9月1日は防災の日です。1923年9月1日は関東大震災が起こった日で、それに由来しています。そこで、本日は、気象災害に焦点を当てます。最近、テレビ・ラジオで「(警戒レベル)レベル5」「特別警報」など聞きなれない言葉を聞くことがあると思います。それは、気象災害に対するソフト面の対策が進んでいる証拠ですが、一方で課題も多く残っています。
警戒レベルについて
警戒レベルについてごく簡単に説明しておきます。
警戒レベルはレベル1からレベル5があります。
レベル5は大雨特別警報などが相当し、既に災害が発生している可能性があります。レベル5の情報が出た場合は、命を守る行動をとってください。
レベル4は土砂災害警戒情報や避難指示・勧告などが相当します。速やかに避難を開始してください。
レベル3は避難準備情報(高齢者等避難)などが相当します。避難に時間がかかる方は避難を開始してください。
詳しく勉強されたい方は下記の気象庁ホームページまで。
参考webサイト:気象庁_防災気象情報と警戒レベルの対応について(外部リンク)
ちなみに、私は、常日頃からNHKラジオ第一放送を聞いています。ラジオ第一放送は、気象警報や避難・氾濫等の情報が出た場合、速やかに放送されます。常日頃から聞いていると、こういった情報の知識を必然的に覚えることができるのでお勧めです。
正常性バイアスをなくせ
上記で説明したが、警戒レベル4の情報が出たら、全員避難しなければならない。しかし、実際に避難する人はかなり少ない。要因はいくつかあるだろうが、その一つに「正常性バイアス」が考えられる。正常性バイアスは、緊急時・異常事態の際に「自分は大丈夫だろう」と平静を保とうとする心理のことである。
避難の情報は特定地域に
以前まで、気象庁の特別警報は都道府県単位で発令されていた。しかし、都道府県単位では対象地域が広すぎて、被害があまり出ない地域も含まれることが否ない。それでは、対象地域に住む人に緊急性が伝わらず、正常性バイアスの心理状態になってしまう。そのため、気象庁は、都道府県単位での発令をやめ、自治体ごとに改めた。竜巻注意情報についても、現在は都道府県単位では発表されていない。
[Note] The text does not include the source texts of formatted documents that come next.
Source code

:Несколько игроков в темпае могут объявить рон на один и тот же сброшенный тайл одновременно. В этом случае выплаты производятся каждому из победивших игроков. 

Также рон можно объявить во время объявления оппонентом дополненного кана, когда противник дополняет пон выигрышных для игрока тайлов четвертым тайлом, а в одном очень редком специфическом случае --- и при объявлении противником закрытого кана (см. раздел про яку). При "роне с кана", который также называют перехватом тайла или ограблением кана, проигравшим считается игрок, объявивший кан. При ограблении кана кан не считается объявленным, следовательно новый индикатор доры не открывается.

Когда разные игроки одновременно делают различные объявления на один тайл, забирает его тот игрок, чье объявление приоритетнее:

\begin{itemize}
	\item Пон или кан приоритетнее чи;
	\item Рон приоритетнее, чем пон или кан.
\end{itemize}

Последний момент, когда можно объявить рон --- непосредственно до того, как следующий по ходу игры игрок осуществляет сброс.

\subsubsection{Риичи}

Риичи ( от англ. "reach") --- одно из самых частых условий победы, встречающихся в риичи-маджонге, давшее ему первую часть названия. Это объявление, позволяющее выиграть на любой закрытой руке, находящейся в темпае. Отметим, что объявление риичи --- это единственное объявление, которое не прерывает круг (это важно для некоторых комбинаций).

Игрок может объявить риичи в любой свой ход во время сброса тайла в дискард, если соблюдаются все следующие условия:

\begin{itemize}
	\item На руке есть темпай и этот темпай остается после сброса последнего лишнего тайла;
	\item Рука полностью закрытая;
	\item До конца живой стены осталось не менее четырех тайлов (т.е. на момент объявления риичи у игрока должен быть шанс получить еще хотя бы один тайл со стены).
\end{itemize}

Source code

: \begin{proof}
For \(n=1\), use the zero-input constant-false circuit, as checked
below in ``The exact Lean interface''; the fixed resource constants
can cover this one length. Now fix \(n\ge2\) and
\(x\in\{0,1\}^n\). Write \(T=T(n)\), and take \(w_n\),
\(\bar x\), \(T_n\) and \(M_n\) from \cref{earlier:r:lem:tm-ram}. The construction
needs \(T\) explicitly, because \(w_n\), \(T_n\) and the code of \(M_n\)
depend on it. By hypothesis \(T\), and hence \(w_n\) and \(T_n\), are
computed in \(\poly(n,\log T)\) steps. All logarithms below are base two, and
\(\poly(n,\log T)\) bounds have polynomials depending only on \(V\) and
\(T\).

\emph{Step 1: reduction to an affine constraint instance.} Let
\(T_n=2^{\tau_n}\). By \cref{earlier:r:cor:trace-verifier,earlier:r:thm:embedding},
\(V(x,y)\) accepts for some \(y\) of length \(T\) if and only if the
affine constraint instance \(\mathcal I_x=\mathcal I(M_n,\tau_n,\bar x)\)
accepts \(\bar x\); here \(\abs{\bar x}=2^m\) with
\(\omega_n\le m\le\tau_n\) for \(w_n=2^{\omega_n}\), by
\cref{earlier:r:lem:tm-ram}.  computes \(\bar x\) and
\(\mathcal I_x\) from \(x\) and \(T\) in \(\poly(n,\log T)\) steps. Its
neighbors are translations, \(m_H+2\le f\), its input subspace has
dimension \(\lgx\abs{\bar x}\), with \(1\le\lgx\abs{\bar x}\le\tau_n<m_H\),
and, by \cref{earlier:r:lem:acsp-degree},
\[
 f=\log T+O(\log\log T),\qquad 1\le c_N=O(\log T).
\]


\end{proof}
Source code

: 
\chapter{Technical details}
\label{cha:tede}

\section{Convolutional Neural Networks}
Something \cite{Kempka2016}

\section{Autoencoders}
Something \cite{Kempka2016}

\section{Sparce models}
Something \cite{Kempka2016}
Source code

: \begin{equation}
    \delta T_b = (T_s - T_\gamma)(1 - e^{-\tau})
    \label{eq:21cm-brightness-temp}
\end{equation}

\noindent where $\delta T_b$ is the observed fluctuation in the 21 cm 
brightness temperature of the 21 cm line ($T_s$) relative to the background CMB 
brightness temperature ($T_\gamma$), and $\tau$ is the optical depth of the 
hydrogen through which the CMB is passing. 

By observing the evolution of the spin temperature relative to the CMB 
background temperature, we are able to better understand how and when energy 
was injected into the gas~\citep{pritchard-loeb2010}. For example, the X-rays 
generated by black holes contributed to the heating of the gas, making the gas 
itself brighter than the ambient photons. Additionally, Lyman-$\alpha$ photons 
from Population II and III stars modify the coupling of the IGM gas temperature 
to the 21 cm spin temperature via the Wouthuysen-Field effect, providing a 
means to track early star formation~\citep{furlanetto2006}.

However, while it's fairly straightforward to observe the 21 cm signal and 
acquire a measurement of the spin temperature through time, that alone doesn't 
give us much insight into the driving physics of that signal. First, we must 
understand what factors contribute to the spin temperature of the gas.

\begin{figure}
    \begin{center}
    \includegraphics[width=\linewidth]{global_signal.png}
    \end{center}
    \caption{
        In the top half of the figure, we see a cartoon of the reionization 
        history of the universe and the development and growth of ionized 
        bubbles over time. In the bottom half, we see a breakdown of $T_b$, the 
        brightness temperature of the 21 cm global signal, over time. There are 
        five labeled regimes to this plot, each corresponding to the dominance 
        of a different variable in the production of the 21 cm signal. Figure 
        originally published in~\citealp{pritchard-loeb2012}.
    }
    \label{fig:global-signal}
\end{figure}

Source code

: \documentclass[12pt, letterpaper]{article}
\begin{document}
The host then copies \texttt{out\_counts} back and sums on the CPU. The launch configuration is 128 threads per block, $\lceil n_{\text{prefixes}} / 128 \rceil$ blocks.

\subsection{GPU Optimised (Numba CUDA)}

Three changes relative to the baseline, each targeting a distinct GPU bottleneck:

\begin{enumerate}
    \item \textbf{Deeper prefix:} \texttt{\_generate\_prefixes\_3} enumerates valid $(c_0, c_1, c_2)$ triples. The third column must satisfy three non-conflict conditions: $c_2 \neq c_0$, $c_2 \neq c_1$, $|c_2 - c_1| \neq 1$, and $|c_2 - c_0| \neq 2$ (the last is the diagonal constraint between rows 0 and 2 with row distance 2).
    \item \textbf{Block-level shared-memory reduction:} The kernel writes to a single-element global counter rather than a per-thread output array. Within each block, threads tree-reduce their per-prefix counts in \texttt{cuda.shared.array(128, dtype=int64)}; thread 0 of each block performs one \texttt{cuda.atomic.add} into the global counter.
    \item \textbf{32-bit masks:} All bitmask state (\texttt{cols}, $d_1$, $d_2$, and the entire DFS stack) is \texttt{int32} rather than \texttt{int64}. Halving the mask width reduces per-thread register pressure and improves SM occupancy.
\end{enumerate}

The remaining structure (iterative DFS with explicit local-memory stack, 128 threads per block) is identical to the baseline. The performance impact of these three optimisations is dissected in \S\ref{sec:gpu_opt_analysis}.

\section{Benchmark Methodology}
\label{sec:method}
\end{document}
一方、避難準備情報(高齢者等避難)や避難勧告、避難指示は自治体(市町村)が出す情報だが、自治体全域(市内全域など)に避難の情報が出されることが少なくない。全域が大きな河川の流域に位置している自治体なら、自治体全域に避難の情報を出すことは理解できる。しかし、自治体内でもやはり、比較的危険な場所と比較的安全な場所があるだろう。例えば、土砂災害(特別)警戒区域や浸水想定区域は比較的危険な場所、避難所近くの住宅は比較的安全な場所になるだろう。それにもかかわらず、自治体全域に同様の避難の情報を出すことは不合理であろう。なぜなら、住民に緊急性がしっかりと伝わらないからだ。もしものために、自治体全域に避難の情報を出したいのなら、比較的危険な場所に対しては避難指示、比較的安全な場所には避難勧告や避難準備情報というように、使い分けをすべきである。
避難所の環境改善を
避難所というと、暑い(寒い)中で雑魚寝をする場所である。さらに、人が多く、プライバシーもない場所である。こうした場所に誰が行きたいと思うだろうか。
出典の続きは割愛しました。